BayeSQP: Bayesian Optimization through Sequential Quadratic Programming
Paul Brunzema, Sebastian Trimpe
TL;DR
BayeSQP addresses high-dimensional black-box optimization with constraints by integrating classical sequential quadratic programming (SQP) into a Bayesian framework. It uses second-order Gaussian process surrogates that jointly model the objective and constraints, including function values, gradients, and Hessians, to form an uncertainty-aware SQP subproblem that is tractable as a second-order cone program. A one-dimensional line search is performed via constrained posterior sampling to select feasible, high-probability-improvement steps. Empirically, BayeSQP outperforms state-of-the-art BO methods in high-dimensional constrained settings and maintains practical runtime advantages, while also highlighting sensitivity to initialization and kernel choices. This framework effectively bridges traditional optimization techniques with modern probabilistic surrogates for robust, scalable black-box optimization.
Abstract
We introduce BayeSQP, a novel algorithm for general black-box optimization that merges the structure of sequential quadratic programming with concepts from Bayesian optimization. BayeSQP employs second-order Gaussian process surrogates for both the objective and constraints to jointly model the function values, gradients, and Hessian from only zero-order information.

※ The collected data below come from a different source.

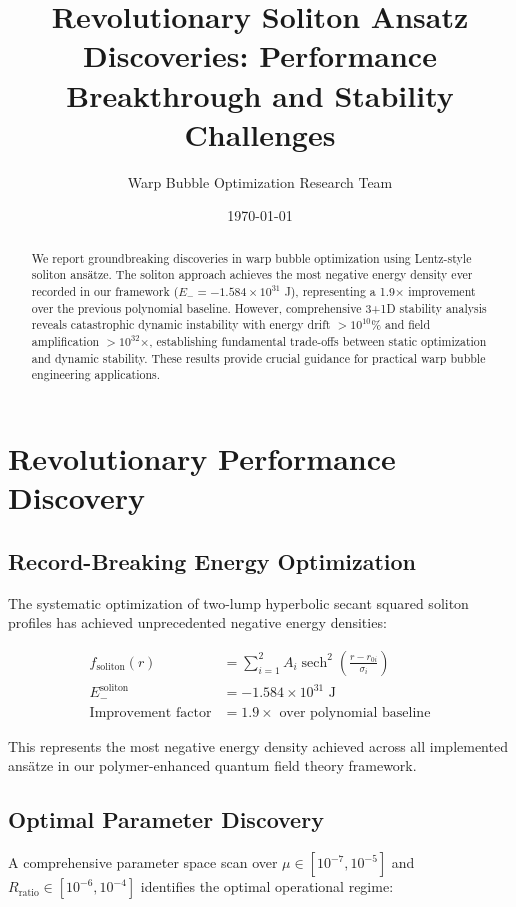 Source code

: \documentclass[12pt,a4paper]{article}
\title{Revolutionary Soliton Ansatz Discoveries: Performance Breakthrough and Stability Challenges}
\author{Warp Bubble Optimization Research Team}
\date{\today}
\begin{document}
\maketitle

\begin{abstract}
We report groundbreaking discoveries in warp bubble optimization using Lentz-style soliton ansätze. The soliton approach achieves the most negative energy density ever recorded in our framework ($E_{-} = -1.584 \times 10^{31}$ J), representing a 1.9× improvement over the previous polynomial baseline. However, comprehensive 3+1D stability analysis reveals catastrophic dynamic instability with energy drift $> 10^{10}\%$ and field amplification $> 10^{32}$×, establishing fundamental trade-offs between static optimization and dynamic stability. These results provide crucial guidance for practical warp bubble engineering applications.
\end{abstract}

\section{Revolutionary Performance Discovery}

\subsection{Record-Breaking Energy Optimization}

The systematic optimization of two-lump hyperbolic secant squared soliton profiles has achieved unprecedented negative energy densities:

\begin{align}
f_{\text{soliton}}(r) &= \sum_{i=1}^{2} A_i \operatorname{sech}^2\left(\frac{r - r_{0i}}{\sigma_i}\right) \\
E_{-}^{\text{soliton}} &= -1.584 \times 10^{31} \text{ J} \\
\text{Improvement factor} &= 1.9 \times \text{ over polynomial baseline}
\end{align}

This represents the most negative energy density achieved across all implemented ansätze in our polymer-enhanced quantum field theory framework.

\subsection{Optimal Parameter Discovery}

A comprehensive parameter space scan over $\mu \in [10^{-7}, 10^{-5}]$ and $R_{\text{ratio}} \in [10^{-6}, 10^{-4}]$ identifies the optimal operational regime:
\end{document}
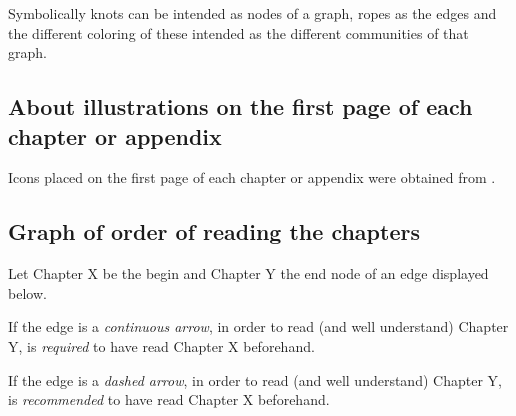 Symbolically knots can be intended as nodes of a graph, ropes as the edges and the different coloring of these intended as the different communities of that graph.

\subsection{About illustrations on the first page of each chapter or appendix}
\label{subsection:Preface/Aboutthisthesis/Aboutillustrationsonthefirstpageofeachchapterorappendix}
Icons placed on the first page of each chapter or appendix were obtained from . 

\subsection{Graph of order of reading the chapters} \label{subsection:Preface/Aboutthisthesis/Graphoforderofreadingthechapters}
	Let Chapter X be the begin and Chapter Y the end node of an edge displayed below.
	
\noindent If the edge is a \textit{continuous arrow}, in order to read (and well understand) Chapter Y, is \textit{required} to have read Chapter X beforehand.

\noindent If the edge is a \textit{dashed arrow}, in order to read (and well understand) Chapter Y, is \textit{recommended} to have read Chapter X beforehand.

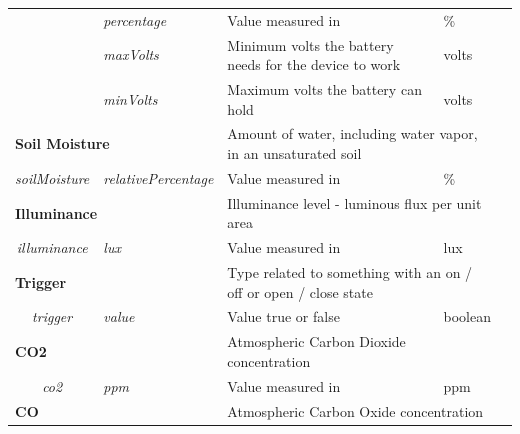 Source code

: \begin{landscape}
\begin{longtable}{cllll}
                                         & \textit{percentage}                & Value measured in                                      & \%                             &  \\
                                         & \textit{maxVolts}                  & Minimum volts the battery needs for the device to work & volts                          &  \\
                                         & \textit{minVolts}                  & Maximum volts the battery can hold                     & volts                          &  \\ \cline{1-4}
   \multicolumn{2}{l}{\textbf{Soil Moisture}}                                 & \multicolumn{2}{l}{Amount of water, including water vapor, in an unsaturated soil}      &  \\
   \textit{soilMoisture}                  & \textit{relativePercentage}        & Value measured in                                      & \%                             &  \\ \cline{1-4}
   \multicolumn{2}{l}{\textbf{Illuminance}}                                   & \multicolumn{2}{l}{Illuminance level - luminous flux per unit area}                     &  \\
   \textit{illuminance}                  & \textit{lux}                       & Value measured in                                      & lux                            &  \\ \cline{1-4}
   \multicolumn{2}{l}{\textbf{Trigger}}                                       & \multicolumn{2}{l}{Type related to something with an on / off or open / close state}    &  \\
   \textit{trigger}                      & \textit{value}                     & Value true or false                                    & boolean                        &  \\ \cline{1-4}
   \multicolumn{2}{l}{\textbf{CO2}}                                           & \multicolumn{2}{l}{Atmospheric Carbon Dioxide concentration}                            &  \\
   \textit{co2}                          & \textit{ppm}                       & Value measured in                                      & ppm                            &  \\ \cline{1-4}
   \multicolumn{2}{l}{\textbf{CO}}                                            & \multicolumn{2}{l}{Atmospheric Carbon Oxide concentration}                              &  \\

\end{longtable}
\end{landscape}
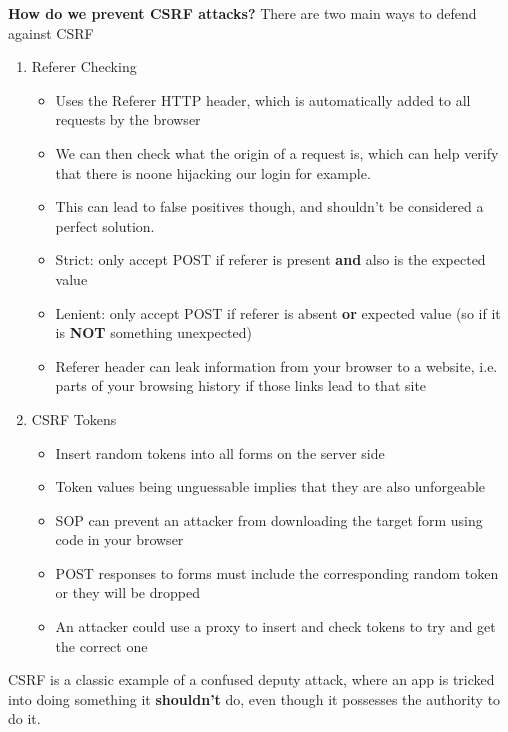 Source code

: \documentclass{article}
\begin{document}
\textbf{How do we prevent CSRF attacks?}
There are two main ways to defend against CSRF
\begin{enumerate}
    \item Referer Checking
        \begin{itemize}
            \item Uses the Referer HTTP header, which is automatically added to all requests by the browser
            \item We can then check what the origin of a request is, which can help verify that there is noone hijacking our login for example.
            \item This can lead to false positives though, and shouldn't be considered a perfect solution.
            \item Strict: only accept POST if referer is present \textbf{and} also is the expected value
            \item Lenient: only accept POST if referer is absent \textbf{or} expected value (so if it is \textbf{NOT} something unexpected)
            \item Referer header can leak information from your browser to a website, i.e. parts of your browsing history if those links lead to that site
        \end{itemize}
    \item CSRF Tokens
        \begin{itemize}
            \item Insert random tokens into all forms on the server side
            \item Token values being unguessable implies that they are also unforgeable
            \item SOP can prevent an attacker from downloading the target form using code in your browser
            \item POST responses to forms must include the corresponding random token or they will be dropped
            \item An attacker could use a proxy to insert and check tokens to try and get the correct one
        \end{itemize}
\end{enumerate}
CSRF is a classic example of a confused deputy attack, where an app is tricked into doing something it \textbf{shouldn't} do, even though it possesses the authority to do it.
\end{document}
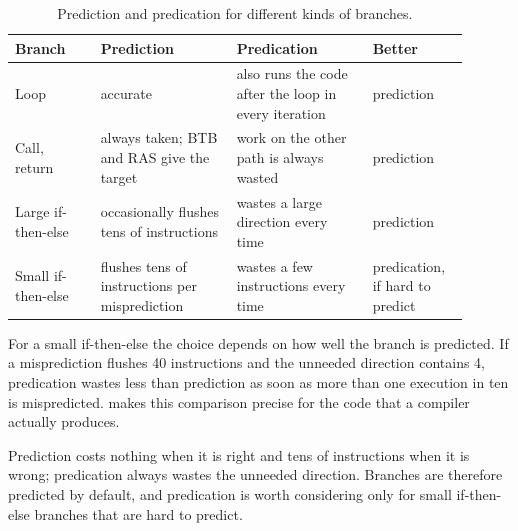 \documentclass[../main.tex]{subfiles}
\begin{document}
\begin{table}[htbp]
  \centering\small
  \caption{Prediction and predication for different kinds of branches.}
  \label{tab:l05-which}
  \begin{tabular}{@{}>{\raggedright\arraybackslash}p{0.17\linewidth}>{\raggedright\arraybackslash}p{0.27\linewidth}>{\raggedright\arraybackslash}p{0.27\linewidth}>{\raggedright\arraybackslash}p{0.19\linewidth}@{}}
    \toprule
    Branch & Prediction & Predication & Better \\
    \midrule
    Loop               & accurate
                       & also runs the code after the loop in every iteration
                       & prediction \\
    \addlinespace
    Call, return       & always taken; BTB and RAS give the target
                       & work on the other path is always wasted
                       & prediction \\
    \addlinespace
    Large if-then-else & occasionally flushes tens of instructions
                       & wastes a large direction every time
                       & prediction \\
    \addlinespace
    Small if-then-else & flushes tens of instructions per misprediction
                       & wastes a few instructions every time
                       & predication, if hard to predict \\
    \bottomrule
  \end{tabular}
\end{table}

For a small if-then-else the choice depends on how well the branch is
predicted.  If a misprediction flushes 40 instructions and the unneeded
direction contains 4, predication wastes less than prediction as soon as more
than one execution in ten is mispredicted.
 makes this comparison precise for the code that a
compiler actually produces.

\begin{keypoint}
  Prediction costs nothing when it is right and tens of instructions when it
  is wrong; predication always wastes the unneeded direction.  Branches are
  therefore predicted by default, and predication is worth considering only
  for small if-then-else branches that are hard to predict.
\end{keypoint}
\end{document}
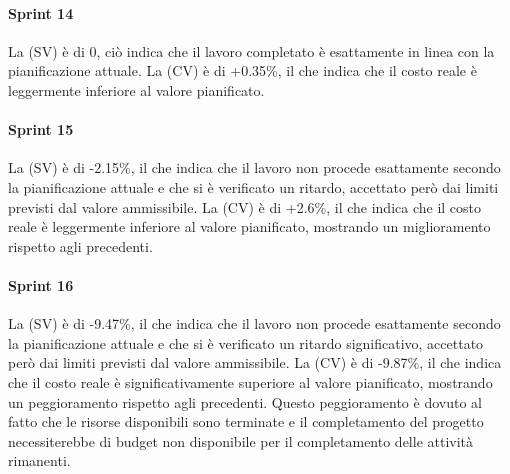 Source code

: \paragraph{Sprint 14}
La  (SV) è di 0, ciò indica che il lavoro completato è esattamente in linea con la pianificazione attuale.
La  (CV) è di +0.35\%, il che indica che il costo reale è leggermente inferiore al valore pianificato.

\paragraph{Sprint 15}
La  (SV) è di -2.15\%, il che indica che il lavoro non procede esattamente secondo la pianificazione attuale e che si è verificato un ritardo, accettato però dai limiti previsti dal valore ammissibile.
La  (CV) è di +2.6\%, il che indica che il costo reale è leggermente inferiore al valore pianificato, mostrando un miglioramento rispetto agli  precedenti.

\paragraph{Sprint 16}
La  (SV) è di -9.47\%, il che indica che il lavoro non procede esattamente secondo la pianificazione attuale e che si è verificato un ritardo significativo, accettato però dai limiti previsti dal valore ammissibile.
La  (CV) è di -9.87\%, il che indica che il costo reale è significativamente superiore al valore pianificato, mostrando un peggioramento rispetto agli  precedenti.
Questo peggioramento è dovuto al fatto che le risorse disponibili sono terminate e il completamento del progetto necessiterebbe di budget non disponibile per il completamento delle attività rimanenti.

At each iteration, a local subproblem is constructed using the GP posterior estimates and solved to obtain a search direction. Crucially, the formulation of the subproblem explicitly incorporates uncertainty in both the function and derivative estimates, resulting in a tractable second-order cone program for high probability improvements under model uncertainty. A subsequent one-dimensional line search via constrained Thompson sampling selects the next evaluation point. Empirical results show thatBayeSQP outperforms state-of-the-art methods in specific high-dimensional settings. Our algorithm offers a principled and flexible framework that bridges classical optimization techniques with modern approaches to black-box optimization.